Re: Zombie processes being created when console buffer is full

[Date Prev][Date Next][Thread Prev][Thread Next][Date Index][Thread Index]

 



On 03/10/2016 12:34 AM, Martin Kletzander wrote:
I'm not able to reproduce your issue, but that might be because I'm not
running systemd neither in the container nor in the host.  If we can
reproduce it without systemd, though, that would be very helpful for
finding out the cause of all this.

We're seeing this on CentOS 7.1, which is systemd based. We were able to determine that the cause of the problem is due to a container's console buffer being filled. In a container (or VM) the console of course is not a real physical device, it's a pseudo tty. With a physical console, when some process writes something to /dev/console, it appears on the physical console and if no one is there to see the text it eventually scrolls off the screen and is lost. There is no limit to how much text can be sent to the console.
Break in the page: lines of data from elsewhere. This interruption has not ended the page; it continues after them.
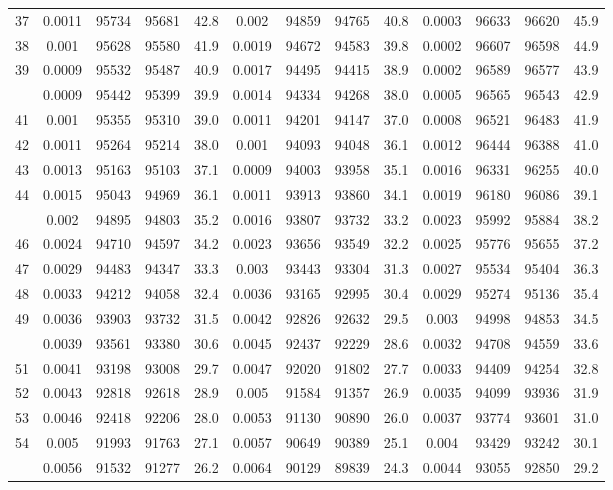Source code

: \documentclass[
  14pt,
]{article}
\begin{document}
\begin{longtable}[t]{lcccccccccccc}
37 & 0.0011 & 95734 & 95681 & 42.8 & 0.002 & 94859 & 94765 & 40.8 & 0.0003 & 96633 & 96620 & 45.9\\
38 & 0.001 & 95628 & 95580 & 41.9 & 0.0019 & 94672 & 94583 & 39.8 & 0.0002 & 96607 & 96598 & 44.9\\
39 & 0.0009 & 95532 & 95487 & 40.9 & 0.0017 & 94495 & 94415 & 38.9 & 0.0002 & 96589 & 96577 & 43.9\\
\addlinespace
40 & 0.0009 & 95442 & 95399 & 39.9 & 0.0014 & 94334 & 94268 & 38.0 & 0.0005 & 96565 & 96543 & 42.9\\
41 & 0.001 & 95355 & 95310 & 39.0 & 0.0011 & 94201 & 94147 & 37.0 & 0.0008 & 96521 & 96483 & 41.9\\
42 & 0.0011 & 95264 & 95214 & 38.0 & 0.001 & 94093 & 94048 & 36.1 & 0.0012 & 96444 & 96388 & 41.0\\
43 & 0.0013 & 95163 & 95103 & 37.1 & 0.0009 & 94003 & 93958 & 35.1 & 0.0016 & 96331 & 96255 & 40.0\\
44 & 0.0015 & 95043 & 94969 & 36.1 & 0.0011 & 93913 & 93860 & 34.1 & 0.0019 & 96180 & 96086 & 39.1\\
\addlinespace
45 & 0.002 & 94895 & 94803 & 35.2 & 0.0016 & 93807 & 93732 & 33.2 & 0.0023 & 95992 & 95884 & 38.2\\
46 & 0.0024 & 94710 & 94597 & 34.2 & 0.0023 & 93656 & 93549 & 32.2 & 0.0025 & 95776 & 95655 & 37.2\\
47 & 0.0029 & 94483 & 94347 & 33.3 & 0.003 & 93443 & 93304 & 31.3 & 0.0027 & 95534 & 95404 & 36.3\\
48 & 0.0033 & 94212 & 94058 & 32.4 & 0.0036 & 93165 & 92995 & 30.4 & 0.0029 & 95274 & 95136 & 35.4\\
49 & 0.0036 & 93903 & 93732 & 31.5 & 0.0042 & 92826 & 92632 & 29.5 & 0.003 & 94998 & 94853 & 34.5\\
\addlinespace
50 & 0.0039 & 93561 & 93380 & 30.6 & 0.0045 & 92437 & 92229 & 28.6 & 0.0032 & 94708 & 94559 & 33.6\\
51 & 0.0041 & 93198 & 93008 & 29.7 & 0.0047 & 92020 & 91802 & 27.7 & 0.0033 & 94409 & 94254 & 32.8\\
52 & 0.0043 & 92818 & 92618 & 28.9 & 0.005 & 91584 & 91357 & 26.9 & 0.0035 & 94099 & 93936 & 31.9\\
53 & 0.0046 & 92418 & 92206 & 28.0 & 0.0053 & 91130 & 90890 & 26.0 & 0.0037 & 93774 & 93601 & 31.0\\
54 & 0.005 & 91993 & 91763 & 27.1 & 0.0057 & 90649 & 90389 & 25.1 & 0.004 & 93429 & 93242 & 30.1\\
\addlinespace
55 & 0.0056 & 91532 & 91277 & 26.2 & 0.0064 & 90129 & 89839 & 24.3 & 0.0044 & 93055 & 92850 & 29.2\\

\end{longtable}
\end{document}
In the case of a container and its pseudo console, there is a buffer associated with the console device and this buffer has a size limit. If there is an active console session open for a container, any text sent to the container's console (e.g. by systemd) is consumed and processed by the container. However, if there is no active console session, as processes continue to write to the container's console device, the buffer associated with this pseudo console fills up. When this happens, any process that attempts to write to the container's console blocks and will stay blocked forever until a console session is started. These hung processes were the source of our zombie processes.

We solved the problem by writing a console monitor service that runs on the hypervisor hosting the containers. It continually monitors the console devices of all containers and if there is an open console session for a given container, it does nothing. If however there is no active console session, it opens the console device for the container and drains it using the following Python code:

            fd = os.open(console, os.O_RDWR | os.O_NOCTTY)
            termios.tcflush(fd, termios.TCIFLUSH)
            os.close(fd);

For expediency, we do not save the text that's read. This is ultimately similar to text scrolling off the top of a physical console.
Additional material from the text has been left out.